In games like Stardew Valley and Harvest Moon, the passage of time is a major event, which brings with it a change in seasons, changes in available crops, and huge climate shifts around the nearby villages. As the years pass, these little changes build up. Villagers come and go, life’s quirks change with the seasons, and the passage of days change the world around them.
The people in these villages aren’t static either. They build relationships themselves, both with and unrelated to the protagonist. They grow their lives in ways that change who they are, how they interact with the world, and how they feel about life in general. As in life, these things aren’t set in stone, and the things that may endear someone one day may become exhausting the next.
Which is to say that relationships need to develop in more than just in name. What makes a relationship work varies a lot from relationship to relationship, but mechanical relationships make for dry interactions. In order for the connection to develop at all, there needs to be some element of development there, something that builds the compatibility between the people in it, and develops into something strong.
Games, as discussed last week, are built on systems rather than connection. These systems are very effective at making the steps of pursuing a relationship easy to access. These steps could be fit in a few sentences in an instruction manual, or tacked into a paragraph of prelude to a Wiki page, and don’t require much for a player to learn what it would take to start toward a goal. What this technique gains in simplicity, it loses in depth. A relationship that’s constructed entirely on systemic, step-by-step instructions won’t create a rapport and complexity that follows in the wake of non-digital relationships. A person has far fewer limits in their hobbies, interests, complexities, and connections than an avatar of one would. As a result, relationships in these systems struggle find ways to grow.
This is something that games like Harvest Moon touch on, but don’t develop any further. The challenge is making something based on almost nothing, the exchange of dialog and gifts, into something that grows from a tangled string of experiences. The shared conversations, the in-jokes that spawn from mistakes or happenstance, the developed closeness that results from a life lived, with all its ups and downs. A farmer and his wife, for instance, might talk about more than the weekly weather, the goings-on in town, or the one thing their toddler did this past week. In Harvest Moon, the player’s wife will only be able to speak on the things the mechanics enable, make dinner for the farmer between the hours of 16:00 and 22:00, and gain or lose hearts as the system requires.
These are constants: mechanical aspects of the game that the player can’t really influence. After a number of days married, the wife will have children. After a number of days, the child will age. After another string of days, the wife will have another child. During this time, the game selects the weather, the seasons pass, and the only things that change the wife are the system. The player, short of outright neglect, has no influence on the happiness or behavior of the wife.
Stardew Valley actually improves on this formula by allowing the development of the partner as something beyond. Sometimes they’ll cook, or they’ll wake before the player-character and water the crops, or they’ll tend to the animals. Things are supportive behaviors, and by including them, it gives an extra layer of humanity to the relationship, meaning the player gets someone who can support them, even in small ways, to help make the going less challenging, even if for just a day. For even such a little thing, it makes the relationships feel less cold and distant.

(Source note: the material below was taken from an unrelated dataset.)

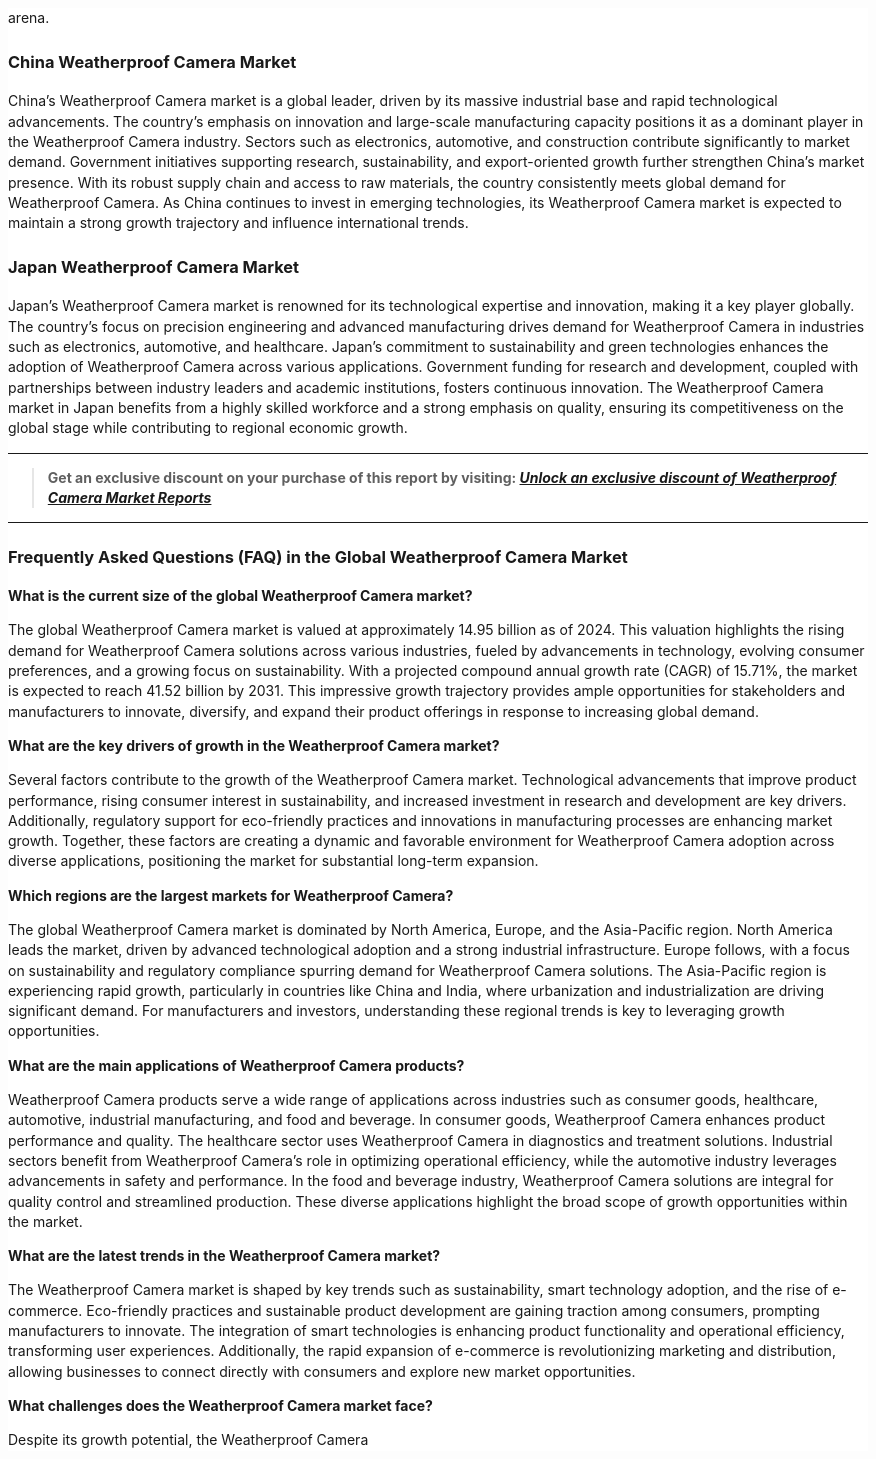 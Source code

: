 arena.</p><h3>China Weatherproof Camera Market</h3><p>China&rsquo;s Weatherproof Camera market is a global leader, driven by its massive industrial base and rapid technological advancements. The country&rsquo;s emphasis on innovation and large-scale manufacturing capacity positions it as a dominant player in the Weatherproof Camera industry. Sectors such as electronics, automotive, and construction contribute significantly to market demand. Government initiatives supporting research, sustainability, and export-oriented growth further strengthen China&rsquo;s market presence. With its robust supply chain and access to raw materials, the country consistently meets global demand for Weatherproof Camera. As China continues to invest in emerging technologies, its Weatherproof Camera market is expected to maintain a strong growth trajectory and influence international trends.</p><h3>Japan Weatherproof Camera Market</h3><p>Japan&rsquo;s Weatherproof Camera market is renowned for its technological expertise and innovation, making it a key player globally. The country&rsquo;s focus on precision engineering and advanced manufacturing drives demand for Weatherproof Camera in industries such as electronics, automotive, and healthcare. Japan&rsquo;s commitment to sustainability and green technologies enhances the adoption of Weatherproof Camera across various applications. Government funding for research and development, coupled with partnerships between industry leaders and academic institutions, fosters continuous innovation. The Weatherproof Camera market in Japan benefits from a highly skilled workforce and a strong emphasis on quality, ensuring its competitiveness on the global stage while contributing to regional economic growth.</p><hr /><blockquote><p><strong>Get an exclusive discount on your purchase of this report by visiting: <em><a href="://marketresearchpulse.com/ask-for-discount/59810?utm_source=Github&amp;utm_medium=019">Unlock an exclusive discount of Weatherproof Camera Market Reports</a></em>&nbsp;</strong></p></blockquote><hr /><h3>Frequently Asked Questions (FAQ) in the Global Weatherproof Camera Market</h3><p><strong>What is the current size of the global Weatherproof Camera market?</strong></p><p>The global Weatherproof Camera market is valued at approximately 14.95 billion as of 2024. This valuation highlights the rising demand for Weatherproof Camera solutions across various industries, fueled by advancements in technology, evolving consumer preferences, and a growing focus on sustainability. With a projected compound annual growth rate (CAGR) of 15.71%, the market is expected to reach 41.52 billion by 2031. This impressive growth trajectory provides ample opportunities for stakeholders and manufacturers to innovate, diversify, and expand their product offerings in response to increasing global demand.</p><p><strong>What are the key drivers of growth in the Weatherproof Camera market?</strong></p><p>Several factors contribute to the growth of the Weatherproof Camera market. Technological advancements that improve product performance, rising consumer interest in sustainability, and increased investment in research and development are key drivers. Additionally, regulatory support for eco-friendly practices and innovations in manufacturing processes are enhancing market growth. Together, these factors are creating a dynamic and favorable environment for Weatherproof Camera adoption across diverse applications, positioning the market for substantial long-term expansion.</p><p><strong>Which regions are the largest markets for Weatherproof Camera?</strong></p><p>The global Weatherproof Camera market is dominated by North America, Europe, and the Asia-Pacific region. North America leads the market, driven by advanced technological adoption and a strong industrial infrastructure. Europe follows, with a focus on sustainability and regulatory compliance spurring demand for Weatherproof Camera solutions. The Asia-Pacific region is experiencing rapid growth, particularly in countries like China and India, where urbanization and industrialization are driving significant demand. For manufacturers and investors, understanding these regional trends is key to leveraging growth opportunities.</p><p><strong>What are the main applications of Weatherproof Camera products?</strong></p><p>Weatherproof Camera products serve a wide range of applications across industries such as consumer goods, healthcare, automotive, industrial manufacturing, and food and beverage. In consumer goods, Weatherproof Camera enhances product performance and quality. The healthcare sector uses Weatherproof Camera in diagnostics and treatment solutions. Industrial sectors benefit from Weatherproof Camera&rsquo;s role in optimizing operational efficiency, while the automotive industry leverages advancements in safety and performance. In the food and beverage industry, Weatherproof Camera solutions are integral for quality control and streamlined production. These diverse applications highlight the broad scope of growth opportunities within the market.</p><p><strong>What are the latest trends in the Weatherproof Camera market?</strong></p><p>The Weatherproof Camera market is shaped by key trends such as sustainability, smart technology adoption, and the rise of e-commerce. Eco-friendly practices and sustainable product development are gaining traction among consumers, prompting manufacturers to innovate. The integration of smart technologies is enhancing product functionality and operational efficiency, transforming user experiences. Additionally, the rapid expansion of e-commerce is revolutionizing marketing and distribution, allowing businesses to connect directly with consumers and explore new market opportunities.</p><p><strong>What challenges does the Weatherproof Camera market face?</strong></p><p>Despite its growth potential, the Weatherproof Camera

Having partners grow based on time spent with one another is a step in right direction for making in-game relationships feel more personal and unique to the player. While these aspects don’t change from one chosen partner to the next, it still shows a growth of how the farmer and spouse interact beyond simply being the same two villagers with different names attached and more hearts displayed on the relationship menu.
Outside of gaming spaces though, relationships flourish or destruct based on many possible variables. There are givens in a relationship, as games reflect, but things are taken as well. These elements of imperfection are as much a part of a relationship as the parts that work flawlessly, and these are the aspects that make relationships more nuanced than just simple, surface, systemic aspects like getting likeable gifts or exchanges of sweet words.
Having a bit more give and take, in the form of spousal support in Stardew Valley, is a step toward relationships that grow beyond the basic systems that make up their foundations, and help them grow to be bigger, more nuanced, more personal parts of a play experience.
Taylor Hidalgo is a freelance writer, editor, and promises he only overthinks things when people put him up to it on Twitter. More of his works can be found here on The Thesaurus Rex.
Special thanks to the strange minds of @pigeon_of_deux, @ZeRootOfAllEvil, and @Lost_inthe_Void for the inspiration of a Waifu Wednesday column.
Thoughts?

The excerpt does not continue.